> _Activity_
Lines of the data that contain the word "elasticities" are the ones to copy.

> _Data provided_
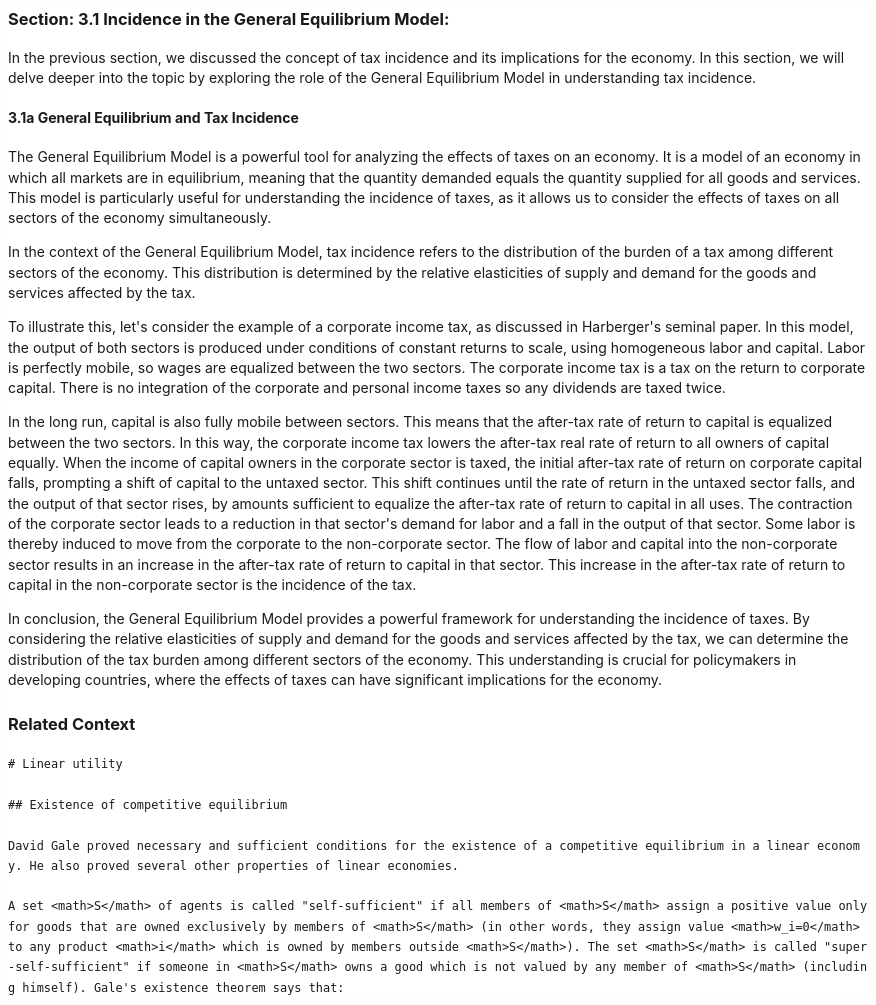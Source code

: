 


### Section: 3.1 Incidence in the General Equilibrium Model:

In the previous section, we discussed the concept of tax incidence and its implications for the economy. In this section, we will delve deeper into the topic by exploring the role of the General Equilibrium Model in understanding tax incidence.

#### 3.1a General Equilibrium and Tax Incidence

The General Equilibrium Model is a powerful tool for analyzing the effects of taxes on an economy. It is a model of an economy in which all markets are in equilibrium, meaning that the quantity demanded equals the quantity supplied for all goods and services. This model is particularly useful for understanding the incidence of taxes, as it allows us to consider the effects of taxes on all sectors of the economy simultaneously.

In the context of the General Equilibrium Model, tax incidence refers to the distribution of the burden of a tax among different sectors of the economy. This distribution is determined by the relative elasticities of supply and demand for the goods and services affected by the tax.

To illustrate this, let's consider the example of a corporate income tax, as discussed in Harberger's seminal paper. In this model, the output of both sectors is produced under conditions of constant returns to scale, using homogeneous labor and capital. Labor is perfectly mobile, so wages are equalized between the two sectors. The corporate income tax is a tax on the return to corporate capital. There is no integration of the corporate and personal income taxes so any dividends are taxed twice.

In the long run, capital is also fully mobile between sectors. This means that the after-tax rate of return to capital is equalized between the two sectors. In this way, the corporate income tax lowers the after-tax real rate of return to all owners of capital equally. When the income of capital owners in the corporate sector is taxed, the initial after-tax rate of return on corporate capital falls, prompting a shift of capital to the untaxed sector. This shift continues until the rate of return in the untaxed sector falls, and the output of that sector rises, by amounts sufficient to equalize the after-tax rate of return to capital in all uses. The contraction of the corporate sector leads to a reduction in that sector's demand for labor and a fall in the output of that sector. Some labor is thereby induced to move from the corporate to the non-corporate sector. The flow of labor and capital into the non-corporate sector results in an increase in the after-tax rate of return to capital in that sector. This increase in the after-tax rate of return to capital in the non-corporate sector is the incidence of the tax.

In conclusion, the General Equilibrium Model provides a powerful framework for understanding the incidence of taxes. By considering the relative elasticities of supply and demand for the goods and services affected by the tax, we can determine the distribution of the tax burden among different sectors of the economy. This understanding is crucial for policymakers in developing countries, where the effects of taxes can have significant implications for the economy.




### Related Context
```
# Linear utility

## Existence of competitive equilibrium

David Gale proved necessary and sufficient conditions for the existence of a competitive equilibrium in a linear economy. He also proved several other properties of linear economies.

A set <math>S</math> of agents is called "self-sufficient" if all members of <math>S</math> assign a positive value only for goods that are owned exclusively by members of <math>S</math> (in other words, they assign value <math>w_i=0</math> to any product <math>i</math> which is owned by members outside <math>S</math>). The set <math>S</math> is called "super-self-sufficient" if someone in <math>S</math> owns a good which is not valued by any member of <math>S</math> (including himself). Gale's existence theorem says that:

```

---

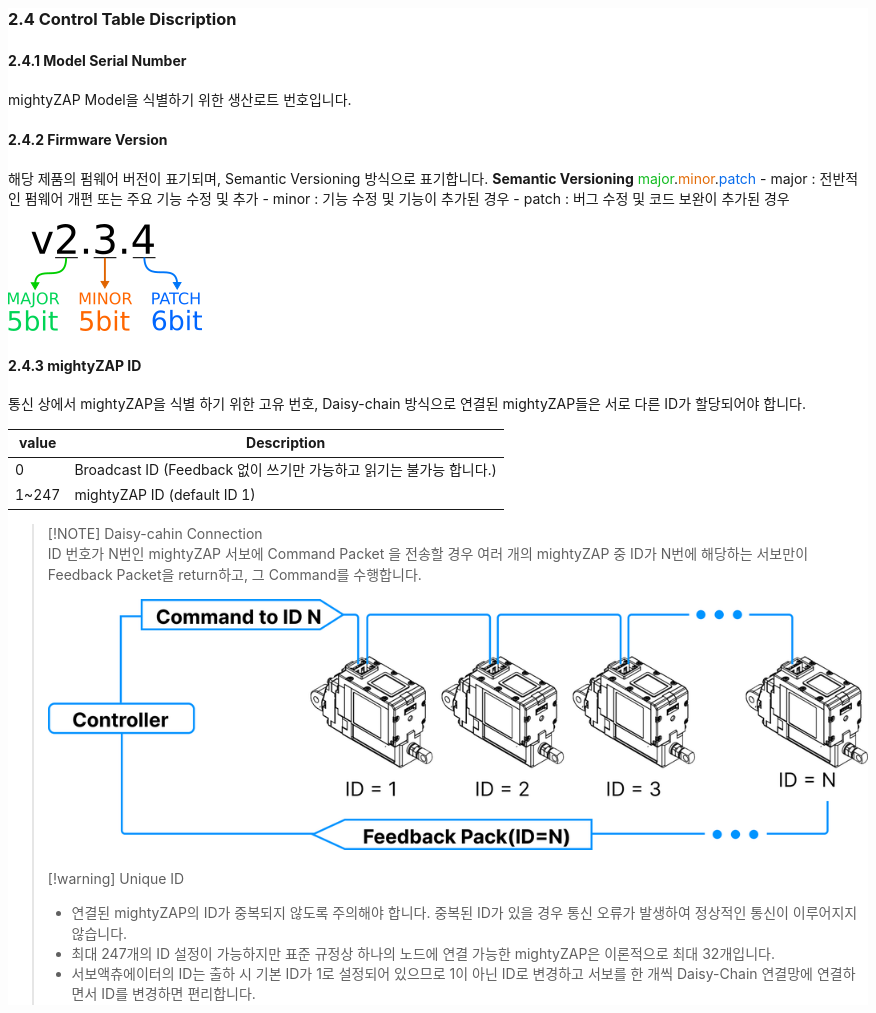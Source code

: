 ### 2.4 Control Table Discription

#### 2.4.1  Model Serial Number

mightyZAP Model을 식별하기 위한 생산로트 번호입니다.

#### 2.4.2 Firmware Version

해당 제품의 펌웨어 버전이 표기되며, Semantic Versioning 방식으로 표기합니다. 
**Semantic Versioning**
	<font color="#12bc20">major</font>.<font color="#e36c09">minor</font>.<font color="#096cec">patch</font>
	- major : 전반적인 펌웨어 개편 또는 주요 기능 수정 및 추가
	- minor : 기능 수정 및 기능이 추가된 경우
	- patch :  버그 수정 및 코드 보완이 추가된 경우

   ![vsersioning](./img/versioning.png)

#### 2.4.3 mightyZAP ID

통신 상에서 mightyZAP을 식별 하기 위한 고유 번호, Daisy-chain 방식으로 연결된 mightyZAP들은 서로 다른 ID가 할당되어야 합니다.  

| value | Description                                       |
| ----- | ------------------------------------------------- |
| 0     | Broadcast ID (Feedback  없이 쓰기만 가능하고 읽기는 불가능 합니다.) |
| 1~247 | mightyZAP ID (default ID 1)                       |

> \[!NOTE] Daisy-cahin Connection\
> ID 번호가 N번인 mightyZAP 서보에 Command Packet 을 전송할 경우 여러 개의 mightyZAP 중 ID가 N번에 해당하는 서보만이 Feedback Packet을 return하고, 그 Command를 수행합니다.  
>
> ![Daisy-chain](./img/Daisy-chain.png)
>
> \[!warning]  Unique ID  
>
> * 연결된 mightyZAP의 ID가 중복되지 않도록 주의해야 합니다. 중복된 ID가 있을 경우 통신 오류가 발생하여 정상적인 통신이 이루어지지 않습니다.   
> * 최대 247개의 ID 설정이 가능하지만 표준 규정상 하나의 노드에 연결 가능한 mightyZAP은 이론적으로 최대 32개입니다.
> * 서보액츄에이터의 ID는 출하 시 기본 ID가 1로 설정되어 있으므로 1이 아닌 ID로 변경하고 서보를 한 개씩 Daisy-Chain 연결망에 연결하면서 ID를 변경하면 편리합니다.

> _Answer box_
In the context of the General Equilibrium Model, tax incidence refers to the distribution of the burden of a tax among different sectors of the economy. This distribution is determined by the relative elasticities of supply and demand for the goods and services affected by the tax.
In conclusion, the General Equilibrium Model provides a powerful framework for understanding the incidence of taxes. By considering the relative elasticities of supply and demand for the goods and services affected by the tax, we can determine the distribution of the tax burden among different sectors of the economy. This understanding is crucial for policymakers in developing countries, where the effects of taxes can have significant implications for the economy.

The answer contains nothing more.